►
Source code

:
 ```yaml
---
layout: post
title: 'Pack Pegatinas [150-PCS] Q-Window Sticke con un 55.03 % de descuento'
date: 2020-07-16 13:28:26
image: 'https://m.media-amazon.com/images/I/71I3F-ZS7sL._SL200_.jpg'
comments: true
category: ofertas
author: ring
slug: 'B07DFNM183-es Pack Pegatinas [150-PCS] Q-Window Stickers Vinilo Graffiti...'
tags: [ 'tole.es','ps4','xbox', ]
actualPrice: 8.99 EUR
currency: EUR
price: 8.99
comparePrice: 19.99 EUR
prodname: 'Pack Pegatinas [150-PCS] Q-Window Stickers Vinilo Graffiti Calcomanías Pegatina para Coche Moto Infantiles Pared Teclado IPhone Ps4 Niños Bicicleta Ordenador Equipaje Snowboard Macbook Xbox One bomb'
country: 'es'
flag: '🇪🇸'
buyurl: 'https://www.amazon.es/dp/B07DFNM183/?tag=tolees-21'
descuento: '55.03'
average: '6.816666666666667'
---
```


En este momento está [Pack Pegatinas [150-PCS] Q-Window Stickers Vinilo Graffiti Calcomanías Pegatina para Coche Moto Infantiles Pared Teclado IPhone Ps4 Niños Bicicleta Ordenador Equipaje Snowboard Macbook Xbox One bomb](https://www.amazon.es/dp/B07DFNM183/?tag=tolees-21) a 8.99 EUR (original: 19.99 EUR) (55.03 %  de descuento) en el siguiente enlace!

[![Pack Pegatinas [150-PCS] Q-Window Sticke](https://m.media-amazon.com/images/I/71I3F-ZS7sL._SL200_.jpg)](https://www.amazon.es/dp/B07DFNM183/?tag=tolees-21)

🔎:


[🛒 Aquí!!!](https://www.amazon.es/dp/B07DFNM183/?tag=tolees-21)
◄
►
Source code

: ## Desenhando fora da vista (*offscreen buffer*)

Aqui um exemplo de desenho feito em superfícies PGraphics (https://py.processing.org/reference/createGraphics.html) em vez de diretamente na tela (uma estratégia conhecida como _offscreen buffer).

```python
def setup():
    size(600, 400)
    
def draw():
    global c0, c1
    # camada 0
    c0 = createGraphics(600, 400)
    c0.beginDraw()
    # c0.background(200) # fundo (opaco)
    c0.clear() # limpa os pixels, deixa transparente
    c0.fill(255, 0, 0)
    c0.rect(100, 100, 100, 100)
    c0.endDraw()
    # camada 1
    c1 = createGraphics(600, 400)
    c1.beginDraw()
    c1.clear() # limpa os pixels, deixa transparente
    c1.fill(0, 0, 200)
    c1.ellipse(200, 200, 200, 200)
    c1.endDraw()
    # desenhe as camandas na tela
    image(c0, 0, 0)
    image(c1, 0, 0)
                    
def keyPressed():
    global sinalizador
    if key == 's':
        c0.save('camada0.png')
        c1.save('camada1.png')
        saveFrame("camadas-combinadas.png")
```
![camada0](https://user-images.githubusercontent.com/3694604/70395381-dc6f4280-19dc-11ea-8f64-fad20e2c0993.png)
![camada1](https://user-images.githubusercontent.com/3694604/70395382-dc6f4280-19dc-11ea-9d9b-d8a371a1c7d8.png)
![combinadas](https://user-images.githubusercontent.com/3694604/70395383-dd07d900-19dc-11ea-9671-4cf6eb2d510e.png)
◄
►
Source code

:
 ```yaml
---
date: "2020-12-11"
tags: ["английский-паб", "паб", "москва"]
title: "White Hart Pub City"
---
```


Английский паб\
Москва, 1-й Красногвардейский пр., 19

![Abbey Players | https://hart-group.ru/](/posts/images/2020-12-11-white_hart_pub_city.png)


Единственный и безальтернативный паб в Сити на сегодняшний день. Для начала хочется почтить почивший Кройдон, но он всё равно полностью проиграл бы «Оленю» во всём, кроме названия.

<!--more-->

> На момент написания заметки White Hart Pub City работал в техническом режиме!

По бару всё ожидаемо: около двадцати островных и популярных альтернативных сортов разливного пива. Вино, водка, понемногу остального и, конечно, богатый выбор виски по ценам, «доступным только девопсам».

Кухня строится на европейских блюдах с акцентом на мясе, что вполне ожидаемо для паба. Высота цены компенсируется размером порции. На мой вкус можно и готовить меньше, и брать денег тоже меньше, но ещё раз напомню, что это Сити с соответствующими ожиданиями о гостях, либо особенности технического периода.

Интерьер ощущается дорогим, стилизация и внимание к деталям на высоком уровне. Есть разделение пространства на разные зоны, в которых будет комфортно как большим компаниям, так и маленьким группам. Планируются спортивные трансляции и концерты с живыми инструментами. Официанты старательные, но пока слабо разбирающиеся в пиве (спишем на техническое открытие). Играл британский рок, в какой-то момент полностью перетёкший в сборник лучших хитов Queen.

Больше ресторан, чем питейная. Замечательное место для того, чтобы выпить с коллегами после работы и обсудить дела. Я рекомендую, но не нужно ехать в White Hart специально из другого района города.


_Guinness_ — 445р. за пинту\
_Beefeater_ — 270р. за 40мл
◄
▶ _BRIEF_
Once you have counted the lines above that contain "media", give that number alone.

▶ _EXERCISE RESULT_
2